Science

Mice carrying a naked mole rat gene lived 4.4% longer with less inflammation

Peter Finch

Mice fitted with a single naked mole rat gene aged with less inflammation, fewer tumours, and a longer median life. The animals carried the rodent’s version of Has2, the gene that triggers production of a specific long-chain sugar called high molecular weight hyaluronic acid. Naked mole rats churn out unusually large amounts of this molecule and almost never develop cancer; the experiment asked whether mice could borrow the trick.

In a University of Rochester lab, biologists Vera Gorbunova and Andrei Seluanov inserted the naked mole rat Has2 gene into mouse embryos and tracked the resulting colony from birth to natural death. The modified mice had higher levels of the long-chain sugar in skin, gut, joints, and other tissues. Compared with ordinary mice, they showed 34 percent fewer spontaneous tumours in old age, less chemically induced skin cancer, lower inflammation across tissues, and a sturdier gut lining as they got older.

The headline number is modest in absolute terms — a 4.4 percent increase in median lifespan — but the biological footprint is broad. Hyaluronic acid is not exotic: it sits between cells throughout the body, lubricates joints, holds water in skin, and signals to the immune system. The naked mole rat version is unusual because the molecule is roughly five times longer than the mouse or human equivalent, and longer chains seem to dampen the inflammatory signalling that drives several diseases of ageing at once.

The team built the animals using a transgenic technique that inserts the chosen DNA sequence at a fixed point in the genome and then breeds it through several mouse generations to stabilise the trait. Tissue samples were analysed for hyaluronan content, tumour counts were collected on autopsy, and lifespans were compared against control animals raised in the same conditions. That methodology is standard for ageing studies, which is part of why the result has held up under scrutiny.

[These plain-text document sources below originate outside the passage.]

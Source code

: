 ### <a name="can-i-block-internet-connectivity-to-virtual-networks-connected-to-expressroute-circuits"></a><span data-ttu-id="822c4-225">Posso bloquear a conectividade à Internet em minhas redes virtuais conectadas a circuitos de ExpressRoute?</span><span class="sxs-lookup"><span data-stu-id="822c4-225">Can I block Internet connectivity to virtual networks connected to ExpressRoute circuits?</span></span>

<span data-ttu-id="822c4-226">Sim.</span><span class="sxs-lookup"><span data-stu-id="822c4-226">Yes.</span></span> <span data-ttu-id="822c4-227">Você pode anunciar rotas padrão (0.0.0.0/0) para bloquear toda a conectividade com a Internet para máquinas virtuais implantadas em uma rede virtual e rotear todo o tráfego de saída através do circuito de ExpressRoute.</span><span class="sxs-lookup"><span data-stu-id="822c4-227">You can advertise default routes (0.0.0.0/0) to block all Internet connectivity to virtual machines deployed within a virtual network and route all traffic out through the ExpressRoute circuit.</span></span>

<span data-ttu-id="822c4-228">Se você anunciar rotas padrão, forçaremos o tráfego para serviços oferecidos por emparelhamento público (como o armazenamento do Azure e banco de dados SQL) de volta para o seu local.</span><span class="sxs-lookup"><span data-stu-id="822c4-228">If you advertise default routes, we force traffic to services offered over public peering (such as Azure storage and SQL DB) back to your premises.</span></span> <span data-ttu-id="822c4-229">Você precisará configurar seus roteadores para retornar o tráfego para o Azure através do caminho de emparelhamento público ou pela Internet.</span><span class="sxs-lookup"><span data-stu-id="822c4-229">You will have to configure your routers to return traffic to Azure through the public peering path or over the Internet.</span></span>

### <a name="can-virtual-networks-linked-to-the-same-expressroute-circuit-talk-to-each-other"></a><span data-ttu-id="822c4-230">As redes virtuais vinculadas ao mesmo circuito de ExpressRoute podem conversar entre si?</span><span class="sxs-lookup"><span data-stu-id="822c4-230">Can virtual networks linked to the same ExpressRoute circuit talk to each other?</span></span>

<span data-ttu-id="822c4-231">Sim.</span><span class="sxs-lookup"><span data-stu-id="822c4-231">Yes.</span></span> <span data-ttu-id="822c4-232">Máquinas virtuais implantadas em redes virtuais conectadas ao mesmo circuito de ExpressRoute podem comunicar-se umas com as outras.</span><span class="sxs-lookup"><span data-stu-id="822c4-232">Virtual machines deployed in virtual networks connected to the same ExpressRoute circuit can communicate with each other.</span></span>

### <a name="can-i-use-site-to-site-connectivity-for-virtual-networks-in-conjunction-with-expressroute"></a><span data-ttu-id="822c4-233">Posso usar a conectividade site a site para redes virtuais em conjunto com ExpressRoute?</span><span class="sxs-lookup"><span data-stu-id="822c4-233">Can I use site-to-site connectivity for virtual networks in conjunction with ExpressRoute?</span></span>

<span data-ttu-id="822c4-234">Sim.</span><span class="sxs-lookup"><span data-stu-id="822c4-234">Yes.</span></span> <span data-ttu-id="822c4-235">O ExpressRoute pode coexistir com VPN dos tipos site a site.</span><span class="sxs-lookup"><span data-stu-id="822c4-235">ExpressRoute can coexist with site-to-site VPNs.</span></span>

The limits matter. This is a mouse study, not a human one, and a 4.4 percent shift in lifespan is small enough to disappear in noisier cohorts. The colony was a single one, in one institution, and the gene was over-expressed at higher than naked-mole-rat levels in some tissues, which can produce side effects of its own. Hyaluronic acid signalling also has dual edges — short fragments of the molecule can be pro-inflammatory, so the protective effect depends on the body actually maintaining the long form.

The forward edge of the work is now pharmacological. Several drug candidates are being designed to slow the enzymes that break long hyaluronic acid into shorter fragments, in effect mimicking the mole rat configuration without gene editing. Pre-clinical trials of these molecules are under way and are the closest path from rodent biology to a human therapy. The original Nature paper from the Rochester group appeared on 23 August 2023, and the lab confirmed in May 2026 that the colony is still being tracked into late life.